Yusuf Masruh Kepala Dinas Pendidikan (Dispendik) Kota Surabaya menjelaskan program “Kamis Melipis” dirancang agar siswa terbiasa menggunakan bahasa daerah, mulai dari tingkat kosakata dasar hingga Kromo Inggil, sesuai jenjang pendidikan mereka.
“Hari Kamis itu kita mulai ngobrol pakai bahasa Jawa. Bisa mungkin. Kalau sesama siswa, bisa mulai dari ngoko, lalu ada madya, dan Kromo Inggil. Harapan kami ini bisa membantu membentuk karakter anak-anak sejak dini,” ujar Yusuf saat mengisi program Semanggi Suroboyo, Jumat (18/7/2025).

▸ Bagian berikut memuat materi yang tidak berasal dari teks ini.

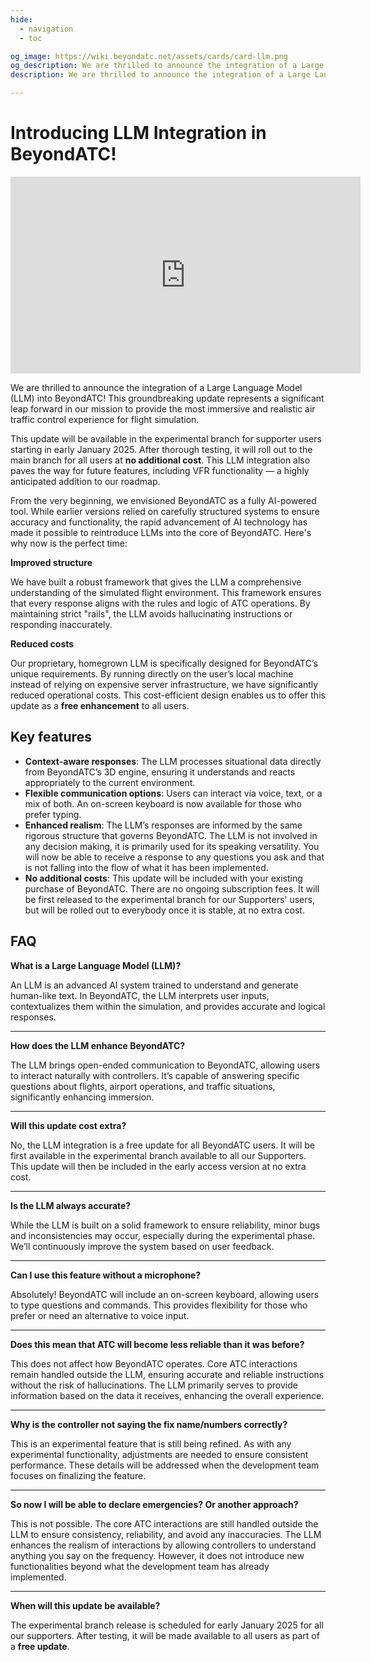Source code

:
 ```yaml
---
hide:
  - navigation
  - toc

og_image: https://wiki.beyondatc.net/assets/cards/card-llm.png
og_description: We are thrilled to announce the integration of a Large Language Model (LLM) into BeyondATC! This groundbreaking update represents a significant leap forward in our mission to provide the most immersive and realistic air traffic control experience for flight simulation.
description: We are thrilled to announce the integration of a Large Language Model (LLM) into BeyondATC! This groundbreaking update represents a significant leap forward in our mission to provide the most immersive and realistic air traffic control experience for flight simulation.

---
```


# Introducing LLM Integration in BeyondATC!  

<center><iframe width="560" height="315" src="https://www.youtube.com/embed/oV0oZvng3Pc?si=QVUDRvjzDhR8EX8M" title="YouTube video player" frameborder="0" allow="accelerometer; autoplay; clipboard-write; encrypted-media; gyroscope; picture-in-picture; web-share" referrerpolicy="strict-origin-when-cross-origin" allowfullscreen></iframe></center>

We are thrilled to announce the integration of a Large Language Model (LLM) into BeyondATC! This groundbreaking update represents a significant leap forward in our mission to provide the most immersive and realistic air traffic control experience for flight simulation.

This update will be available in the experimental branch for supporter users starting in early January 2025. After thorough testing, it will roll out to the main branch for all users at **no additional cost**. This LLM integration also paves the way for future features, including VFR functionality — a highly anticipated addition to our roadmap.

From the very beginning, we envisioned BeyondATC as a fully AI-powered tool. While earlier versions relied on carefully structured systems to ensure accuracy and functionality, the rapid advancement of AI technology has made it possible to reintroduce LLMs into the core of BeyondATC. Here's why now is the perfect time:

**Improved structure**

We have built a robust framework that gives the LLM a comprehensive understanding of the simulated flight environment. This framework ensures that every response aligns with the rules and logic of ATC operations. By maintaining strict "rails", the LLM avoids hallucinating instructions or responding inaccurately.

**Reduced costs**

Our proprietary, homegrown LLM is specifically designed for BeyondATC’s unique requirements. By running directly on the user’s local machine instead of relying on expensive server infrastructure, we have significantly reduced operational costs. This cost-efficient design enables us to offer this update as a **free enhancement** to all users.

## Key features

- **Context-aware responses**: The LLM processes situational data directly from BeyondATC’s 3D engine, ensuring it understands and reacts appropriately to the current environment.
- **Flexible communication options**: Users can interact via voice, text, or a mix of both. An on-screen keyboard is now available for those who prefer typing.
- **Enhanced realism**: The LLM’s responses are informed by the same rigorous structure that governs BeyondATC. The LLM is not involved in any decision making, it is primarily used for its speaking versatility. You will now be able to receive a response to any questions you ask and that is not falling into the flow of what it has been implemented.
- **No additional costs**: This update will be included with your existing purchase of BeyondATC. There are no ongoing subscription fees. It will be first released to the experimental branch for our Supporters' users, but will be rolled out to everybody once it is stable, at no extra cost.

## FAQ

**What is a Large Language Model (LLM)?**

An LLM is an advanced AI system trained to understand and generate human-like text. In BeyondATC, the LLM interprets user inputs, contextualizes them within the simulation, and provides accurate and logical responses.

---

**How does the LLM enhance BeyondATC?**

The LLM brings open-ended communication to BeyondATC, allowing users to interact naturally with controllers. It’s capable of answering specific questions about flights, airport operations, and traffic situations, significantly enhancing immersion.

---

**Will this update cost extra?**

No, the LLM integration is a free update for all BeyondATC users. It will be first available in the experimental branch available to all our Supporters. This update will then be included in the early access version at no extra cost.

---

**Is the LLM always accurate?**

While the LLM is built on a solid framework to ensure reliability, minor bugs and inconsistencies may occur, especially during the experimental phase. We’ll continuously improve the system based on user feedback.

---

**Can I use this feature without a microphone?**

Absolutely! BeyondATC will include an on-screen keyboard, allowing users to type questions and commands. This provides flexibility for those who prefer or need an alternative to voice input.

---

**Does this mean that ATC will become less reliable than it was before?**

This does not affect how BeyondATC operates. Core ATC interactions remain handled outside the LLM, ensuring accurate and reliable instructions without the risk of hallucinations. The LLM primarily serves to provide information based on the data it receives, enhancing the overall experience.

---

**Why is the controller not saying the fix name/numbers correctly?**

This is an experimental feature that is still being refined. As with any experimental functionality, adjustments are needed to ensure consistent performance. These details will be addressed when the development team focuses on finalizing the feature.

---

**So now I will be able to declare emergencies? Or another approach?**

This is not possible. The core ATC interactions are still handled outside the LLM to ensure consistency, reliability, and avoid any inaccuracies. The LLM enhances the realism of interactions by allowing controllers to understand anything you say on the frequency. However, it does not introduce new functionalities beyond what the development team has already implemented.

---

**When will this update be available?**

The experimental branch release is scheduled for early January 2025 for all our supporters. After testing, it will be made available to all users as part of a **free update**.

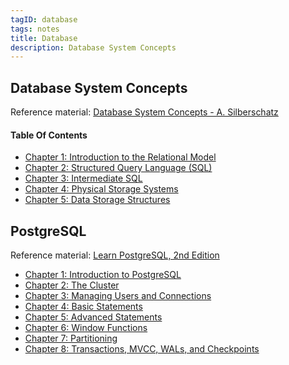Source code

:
 ```yaml
---
tagID: database
tags: notes
title: Database
description: Database System Concepts
---
```


## Database System Concepts

Reference material: [Database System Concepts - A. Silberschatz](https://www.amazon.com/Database-System-Concepts-Abraham-Silberschatz/dp/1260084507)

#### Table Of Contents

* [Chapter 1: Introduction to the Relational Model](dsc/1-RelationalModelIntro)
* [Chapter 2: Structured Query Language (SQL)](dsc/2-SQL)
* [Chapter 3: Intermediate SQL](dsc/3-IntermediateSQL)
* [Chapter 4: Physical Storage Systems](dsc/4-PhysicalStorageSystems)
* [Chapter 5: Data Storage Structures](dsc/5-DataStorageStructures)

## PostgreSQL

Reference material: [Learn PostgreSQL, 2nd Edition](https://www.amazon.com/Learn-PostgreSQL-Second-scalable-databases/dp/1837635641)

* [Chapter 1: Introduction to PostgreSQL](postgres/1-Introduction)
* [Chapter 2: The Cluster](postgres/2-Cluster)
* [Chapter 3: Managing Users and Connections](postgres/3-UsersAndConnections)
* [Chapter 4: Basic Statements](postgres/4-BasicStatements)
* [Chapter 5: Advanced Statements](postgres/5-AdvancedStatements)
* [Chapter 6: Window Functions](postgres/6-WindowFunctions)
* [Chapter 7: Partitioning](postgres/7-Partitioning)
* [Chapter 8: Transactions, MVCC, WALs, and Checkpoints](postgres/8-Transactions)
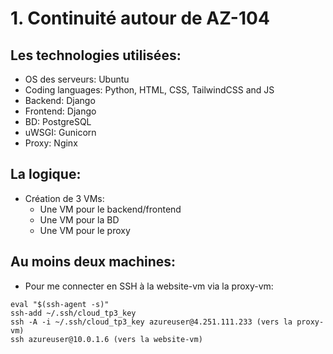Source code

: # 1. Continuité autour de AZ-104

## Les technologies utilisées:

- OS des serveurs: Ubuntu
- Coding languages: Python, HTML, CSS, TailwindCSS and JS
- Backend: Django
- Frontend: Django
- BD: PostgreSQL
- uWSGI: Gunicorn
- Proxy: Nginx

## La logique:

- Création de 3 VMs:
    - Une VM pour le backend/frontend
    - Une VM pour la BD
    - Une VM pour le proxy

## Au moins deux machines:

- Pour me connecter en SSH à la website-vm via la proxy-vm:

```shell
eval "$(ssh-agent -s)"
ssh-add ~/.ssh/cloud_tp3_key 
ssh -A -i ~/.ssh/cloud_tp3_key azureuser@4.251.111.233 (vers la proxy-vm)
ssh azureuser@10.0.1.6 (vers la website-vm)
```

<br>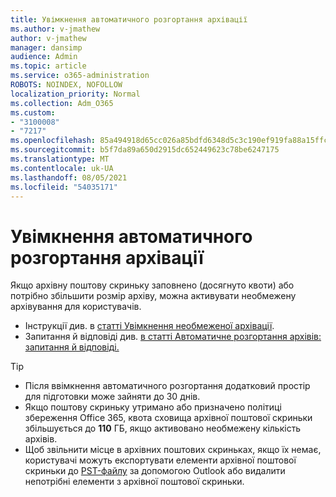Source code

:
 ```yaml
---
title: Увімкнення автоматичного розгортання архівації
ms.author: v-jmathew
author: v-jmathew
manager: dansimp
audience: Admin
ms.topic: article
ms.service: o365-administration
ROBOTS: NOINDEX, NOFOLLOW
localization_priority: Normal
ms.collection: Adm_O365
ms.custom:
- "3100008"
- "7217"
ms.openlocfilehash: 85a494918d65cc026a85bdfd6348d5c3c190ef919fa88a15ffcd4e7e790b8737
ms.sourcegitcommit: b5f7da89a650d2915dc652449623c78be6247175
ms.translationtype: MT
ms.contentlocale: uk-UA
ms.lasthandoff: 08/05/2021
ms.locfileid: "54035171"
---
```

# <a name="enable-auto-expanding-archiving"></a>Увімкнення автоматичного розгортання архівації

Якщо архівну поштову скриньку заповнено (досягнуто квоти) або потрібно збільшити розмір архіву, можна активувати необмежену архівування для користувачів.

- Інструкції див. в [статті Увімкнення необмеженої архівації](https://docs.microsoft.com/office365/securitycompliance/enable-unlimited-archiving).
- Запитання й відповіді див. [в статті Автоматичне розгортання архівів: запитання й відповіді.](https://blogs.technet.microsoft.com/exchange/2018/04/09/office-365-auto-expanding-archives-faq/)

> [!TIP]
>
> - Після ввімкнення автоматичного розгортання додатковий простір для підготовки може зайняти до 30 днів.
> - Якщо поштову скриньку утримано або призначено політиці збереження Office 365, квота сховища архівної поштової скриньки збільшується до **110** ГБ, якщо активовано необмежену кількість архівів.
> - Щоб звільнити місце в архівних поштових скриньках, якщо їх немає, користувачі можуть експортувати елементи архівної поштової скриньки до [PST-файлу](https://support.office.com/article/Export-or-backup-email-contacts-and-calendar-to-an-Outlook-pst-file-14252b52-3075-4e9b-be4e-ff9ef1068f91) за допомогою Outlook або видалити непотрібні елементи з архівної поштової скриньки.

Sementara menurut Yusuf, penggunaan bahasa Jawa dalam konteks keseharian anak bukan semata-mata soal bahasa, tetapi juga menyangkut nilai-nilai kesantunan dan penghormatan. Ia mencontohkan bagaimana bahasa Jawa dapat membentuk sikap halus dan penuh hormat pada sesama.
“Contoh kecil saja, kalau kita memberi makanan, lalu bilang: ‘Budi, monggo didahar, sudah dicawiskan makanannya.’ Itu kan halus. Dibanding pakai bahasa Indonesia: ‘Dikasih makan kok gak dimakan.’ Kan beda nuansanya,” terang Yusuf.
Sebelumnya, Pemerintah Kota (Pemkot) Surabaya resmi menggalakkan program “Kamis Melipis”, sebuah gerakan budaya yang mendorong siswa di jenjang SD dan SMP untuk menggunakan bahasa Jawa dalam percakapan setiap hari Kamis.
Program ini tidak hanya menjadi bagian dari pendidikan karakter, tetapi juga sebagai upaya menghidupkan kembali kearifan lokal di tengah arus globalisasi.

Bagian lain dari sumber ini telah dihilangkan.